## Data listing
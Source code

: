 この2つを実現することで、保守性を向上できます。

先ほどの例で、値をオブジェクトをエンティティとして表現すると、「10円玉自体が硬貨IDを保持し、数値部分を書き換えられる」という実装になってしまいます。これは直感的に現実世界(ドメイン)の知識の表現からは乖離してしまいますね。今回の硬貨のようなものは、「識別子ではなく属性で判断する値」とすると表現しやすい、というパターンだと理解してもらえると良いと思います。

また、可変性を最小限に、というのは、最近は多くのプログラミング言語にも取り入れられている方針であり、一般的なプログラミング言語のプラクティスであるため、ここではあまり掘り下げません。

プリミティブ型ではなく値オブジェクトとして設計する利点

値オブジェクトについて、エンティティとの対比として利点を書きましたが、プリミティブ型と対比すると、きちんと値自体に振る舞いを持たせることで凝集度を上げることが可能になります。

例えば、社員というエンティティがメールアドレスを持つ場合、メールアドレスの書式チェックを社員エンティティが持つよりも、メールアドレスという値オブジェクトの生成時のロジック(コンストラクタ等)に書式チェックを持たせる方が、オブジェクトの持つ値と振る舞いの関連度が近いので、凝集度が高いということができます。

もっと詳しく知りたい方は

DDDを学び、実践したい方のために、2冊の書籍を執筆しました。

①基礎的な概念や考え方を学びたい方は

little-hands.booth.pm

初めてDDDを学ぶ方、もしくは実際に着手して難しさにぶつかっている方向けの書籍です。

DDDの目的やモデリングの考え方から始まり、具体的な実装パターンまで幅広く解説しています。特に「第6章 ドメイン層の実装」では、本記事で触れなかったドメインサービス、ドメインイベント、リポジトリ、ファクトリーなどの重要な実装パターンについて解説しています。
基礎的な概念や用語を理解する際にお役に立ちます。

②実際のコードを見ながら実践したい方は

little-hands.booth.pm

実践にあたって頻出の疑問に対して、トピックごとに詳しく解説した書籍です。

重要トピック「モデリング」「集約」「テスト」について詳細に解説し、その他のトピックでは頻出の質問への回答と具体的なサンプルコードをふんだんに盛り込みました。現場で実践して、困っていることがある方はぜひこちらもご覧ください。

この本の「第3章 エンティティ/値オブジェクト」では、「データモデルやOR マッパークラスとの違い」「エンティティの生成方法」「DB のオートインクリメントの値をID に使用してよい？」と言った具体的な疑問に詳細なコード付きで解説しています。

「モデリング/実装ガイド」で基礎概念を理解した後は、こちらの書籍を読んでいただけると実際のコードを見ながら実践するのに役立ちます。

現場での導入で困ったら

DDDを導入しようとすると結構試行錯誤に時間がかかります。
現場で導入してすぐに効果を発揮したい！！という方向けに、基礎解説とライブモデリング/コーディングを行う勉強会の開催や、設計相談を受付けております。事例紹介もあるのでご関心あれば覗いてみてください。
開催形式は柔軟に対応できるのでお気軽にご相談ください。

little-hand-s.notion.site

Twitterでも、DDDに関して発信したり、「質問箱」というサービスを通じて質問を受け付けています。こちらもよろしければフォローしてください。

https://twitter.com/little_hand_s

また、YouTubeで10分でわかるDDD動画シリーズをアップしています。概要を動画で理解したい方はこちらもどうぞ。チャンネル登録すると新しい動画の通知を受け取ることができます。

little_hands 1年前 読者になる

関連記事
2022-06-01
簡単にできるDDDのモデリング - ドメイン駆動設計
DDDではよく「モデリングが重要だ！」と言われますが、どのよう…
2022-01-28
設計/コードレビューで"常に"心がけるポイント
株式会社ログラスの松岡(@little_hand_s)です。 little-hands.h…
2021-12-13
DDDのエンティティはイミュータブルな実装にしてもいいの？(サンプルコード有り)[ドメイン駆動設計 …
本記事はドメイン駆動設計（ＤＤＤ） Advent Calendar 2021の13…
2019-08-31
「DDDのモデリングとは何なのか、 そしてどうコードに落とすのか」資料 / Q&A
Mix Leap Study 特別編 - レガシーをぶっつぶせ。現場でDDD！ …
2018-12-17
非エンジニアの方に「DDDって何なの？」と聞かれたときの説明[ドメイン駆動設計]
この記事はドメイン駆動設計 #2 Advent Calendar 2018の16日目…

---

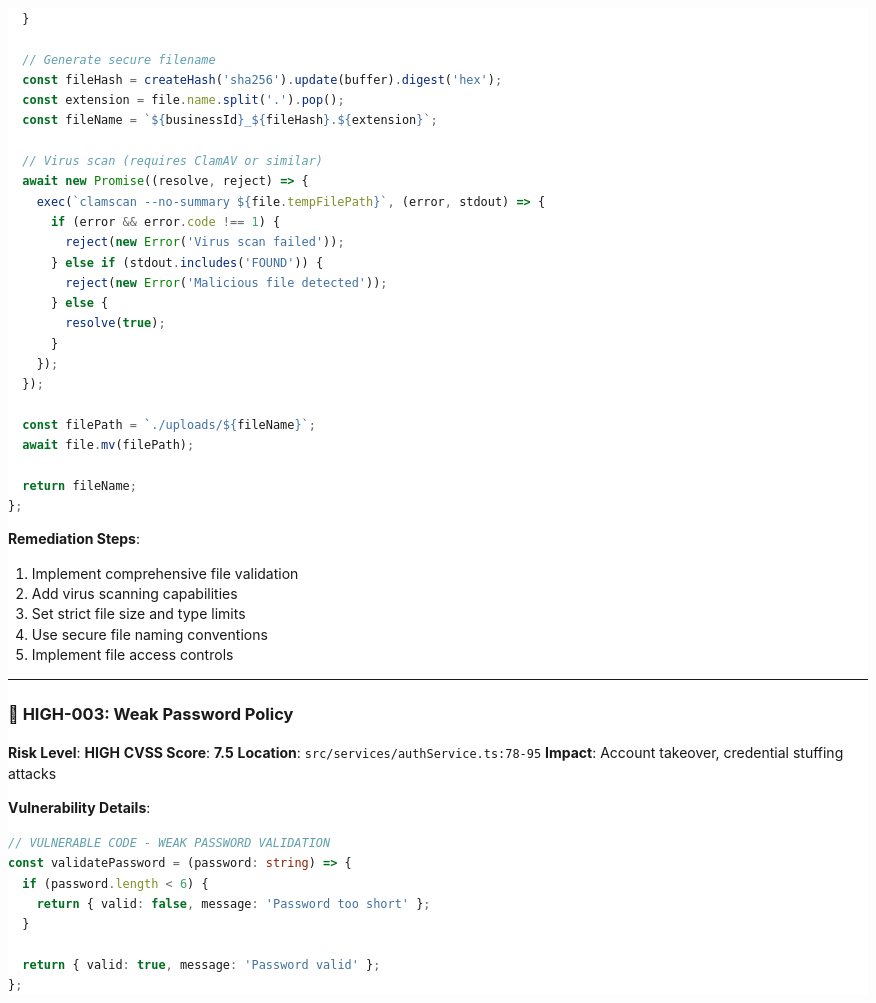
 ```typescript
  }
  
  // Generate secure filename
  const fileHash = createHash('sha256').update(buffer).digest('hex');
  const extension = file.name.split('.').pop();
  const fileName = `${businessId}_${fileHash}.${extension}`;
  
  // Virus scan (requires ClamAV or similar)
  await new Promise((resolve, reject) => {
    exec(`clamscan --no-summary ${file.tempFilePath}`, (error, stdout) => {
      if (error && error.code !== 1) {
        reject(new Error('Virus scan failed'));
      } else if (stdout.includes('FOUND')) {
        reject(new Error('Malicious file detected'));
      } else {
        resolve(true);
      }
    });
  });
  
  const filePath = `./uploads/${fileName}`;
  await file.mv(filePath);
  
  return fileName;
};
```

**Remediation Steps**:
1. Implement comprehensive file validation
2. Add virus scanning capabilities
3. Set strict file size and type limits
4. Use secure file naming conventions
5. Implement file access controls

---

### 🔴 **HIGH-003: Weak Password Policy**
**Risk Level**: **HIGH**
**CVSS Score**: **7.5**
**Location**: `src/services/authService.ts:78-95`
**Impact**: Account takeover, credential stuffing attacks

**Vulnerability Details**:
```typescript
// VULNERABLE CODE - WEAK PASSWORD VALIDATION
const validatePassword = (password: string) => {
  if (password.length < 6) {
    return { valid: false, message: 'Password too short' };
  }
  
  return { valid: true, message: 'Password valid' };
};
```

...

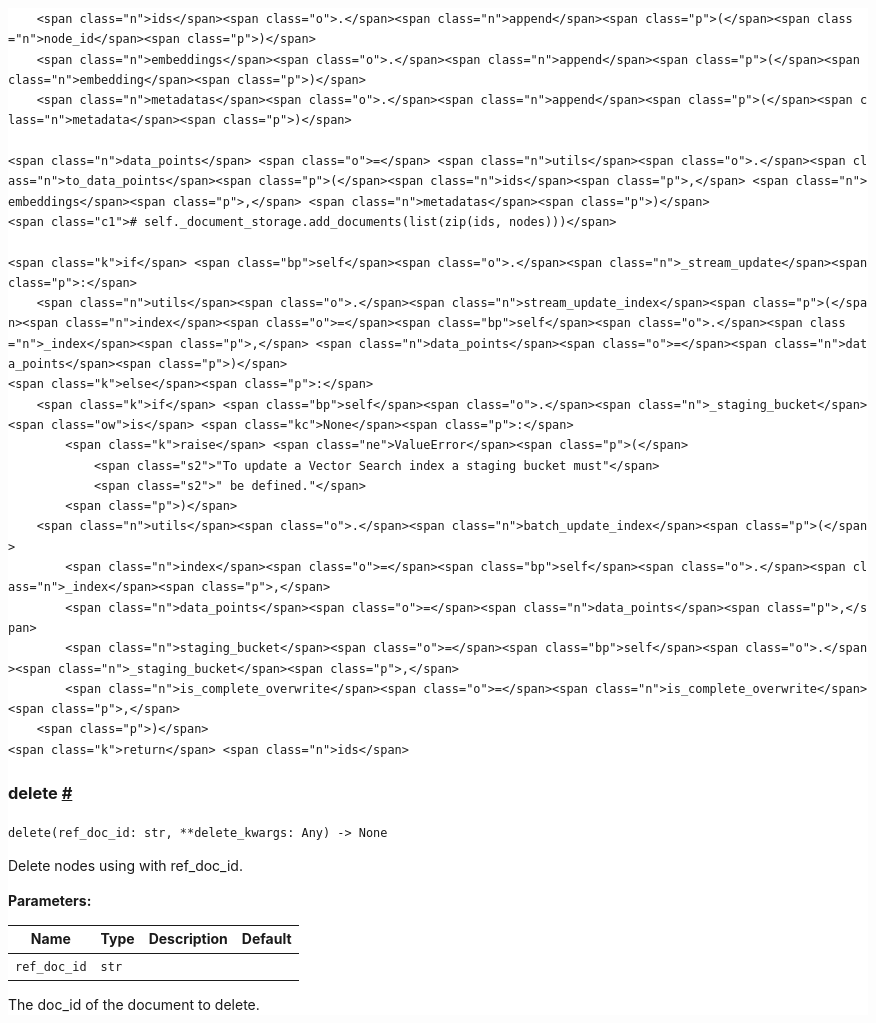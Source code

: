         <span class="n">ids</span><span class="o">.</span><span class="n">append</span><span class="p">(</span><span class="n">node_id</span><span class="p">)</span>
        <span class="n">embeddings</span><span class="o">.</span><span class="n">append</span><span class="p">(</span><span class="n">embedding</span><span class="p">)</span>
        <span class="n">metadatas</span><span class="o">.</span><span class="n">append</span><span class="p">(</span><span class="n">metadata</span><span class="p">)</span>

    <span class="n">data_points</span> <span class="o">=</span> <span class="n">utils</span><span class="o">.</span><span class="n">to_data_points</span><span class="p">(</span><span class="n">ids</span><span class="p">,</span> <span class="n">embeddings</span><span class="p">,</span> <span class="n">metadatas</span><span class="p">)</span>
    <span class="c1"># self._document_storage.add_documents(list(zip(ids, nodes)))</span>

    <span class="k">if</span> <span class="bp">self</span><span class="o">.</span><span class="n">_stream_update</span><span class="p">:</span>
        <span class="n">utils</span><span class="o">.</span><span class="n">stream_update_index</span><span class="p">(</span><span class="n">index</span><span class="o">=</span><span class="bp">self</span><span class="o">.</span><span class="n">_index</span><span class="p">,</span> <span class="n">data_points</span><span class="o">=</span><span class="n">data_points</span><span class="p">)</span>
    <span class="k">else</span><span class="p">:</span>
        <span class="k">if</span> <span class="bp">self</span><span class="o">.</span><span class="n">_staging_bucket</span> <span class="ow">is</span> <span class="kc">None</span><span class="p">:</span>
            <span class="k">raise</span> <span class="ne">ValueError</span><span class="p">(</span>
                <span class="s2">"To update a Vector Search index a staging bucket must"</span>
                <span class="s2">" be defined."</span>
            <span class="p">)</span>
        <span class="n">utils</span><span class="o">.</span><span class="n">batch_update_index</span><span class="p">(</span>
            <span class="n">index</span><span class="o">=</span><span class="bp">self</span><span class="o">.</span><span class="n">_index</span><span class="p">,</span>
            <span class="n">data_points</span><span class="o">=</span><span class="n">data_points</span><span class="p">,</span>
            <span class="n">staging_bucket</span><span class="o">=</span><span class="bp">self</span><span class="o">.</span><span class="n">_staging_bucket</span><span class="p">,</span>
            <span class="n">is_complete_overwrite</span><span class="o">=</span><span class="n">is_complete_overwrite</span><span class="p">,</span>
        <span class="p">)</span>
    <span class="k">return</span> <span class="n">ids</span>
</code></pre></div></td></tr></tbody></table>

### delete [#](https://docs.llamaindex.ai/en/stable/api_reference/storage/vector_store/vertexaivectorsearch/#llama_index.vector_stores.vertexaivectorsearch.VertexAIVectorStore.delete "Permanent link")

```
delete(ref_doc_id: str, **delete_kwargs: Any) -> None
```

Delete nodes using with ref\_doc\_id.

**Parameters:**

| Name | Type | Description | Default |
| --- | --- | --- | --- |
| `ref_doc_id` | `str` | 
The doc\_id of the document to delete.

## Problem to work on
Copy out, exactly and alone, the lines of the entries above between the ones holding "もっと詳しく知りたい方は" and "この記事はドメイン駆動設計 #2 Advent Calendar 2018の16日目…", inclusive.

## Output for this task
もっと詳しく知りたい方は

DDDを学び、実践したい方のために、2冊の書籍を執筆しました。

①基礎的な概念や考え方を学びたい方は

little-hands.booth.pm

初めてDDDを学ぶ方、もしくは実際に着手して難しさにぶつかっている方向けの書籍です。

DDDの目的やモデリングの考え方から始まり、具体的な実装パターンまで幅広く解説しています。特に「第6章 ドメイン層の実装」では、本記事で触れなかったドメインサービス、ドメインイベント、リポジトリ、ファクトリーなどの重要な実装パターンについて解説しています。
基礎的な概念や用語を理解する際にお役に立ちます。

②実際のコードを見ながら実践したい方は

little-hands.booth.pm

実践にあたって頻出の疑問に対して、トピックごとに詳しく解説した書籍です。

重要トピック「モデリング」「集約」「テスト」について詳細に解説し、その他のトピックでは頻出の質問への回答と具体的なサンプルコードをふんだんに盛り込みました。現場で実践して、困っていることがある方はぜひこちらもご覧ください。

この本の「第3章 エンティティ/値オブジェクト」では、「データモデルやOR マッパークラスとの違い」「エンティティの生成方法」「DB のオートインクリメントの値をID に使用してよい？」と言った具体的な疑問に詳細なコード付きで解説しています。

「モデリング/実装ガイド」で基礎概念を理解した後は、こちらの書籍を読んでいただけると実際のコードを見ながら実践するのに役立ちます。

現場での導入で困ったら

DDDを導入しようとすると結構試行錯誤に時間がかかります。
現場で導入してすぐに効果を発揮したい！！という方向けに、基礎解説とライブモデリング/コーディングを行う勉強会の開催や、設計相談を受付けております。事例紹介もあるのでご関心あれば覗いてみてください。
開催形式は柔軟に対応できるのでお気軽にご相談ください。

little-hand-s.notion.site

Twitterでも、DDDに関して発信したり、「質問箱」というサービスを通じて質問を受け付けています。こちらもよろしければフォローしてください。

https://twitter.com/little_hand_s

また、YouTubeで10分でわかるDDD動画シリーズをアップしています。概要を動画で理解したい方はこちらもどうぞ。チャンネル登録すると新しい動画の通知を受け取ることができます。

little_hands 1年前 読者になる

関連記事
2022-06-01
簡単にできるDDDのモデリング - ドメイン駆動設計
DDDではよく「モデリングが重要だ！」と言われますが、どのよう…
2022-01-28
設計/コードレビューで"常に"心がけるポイント
株式会社ログラスの松岡(@little_hand_s)です。 little-hands.h…
2021-12-13
DDDのエンティティはイミュータブルな実装にしてもいいの？(サンプルコード有り)[ドメイン駆動設計 …
本記事はドメイン駆動設計（ＤＤＤ） Advent Calendar 2021の13…
2019-08-31
「DDDのモデリングとは何なのか、 そしてどうコードに落とすのか」資料 / Q&A
Mix Leap Study 特別編 - レガシーをぶっつぶせ。現場でDDD！ …
2018-12-17
非エンジニアの方に「DDDって何なの？」と聞かれたときの説明[ドメイン駆動設計]
この記事はドメイン駆動設計 #2 Advent Calendar 2018の16日目…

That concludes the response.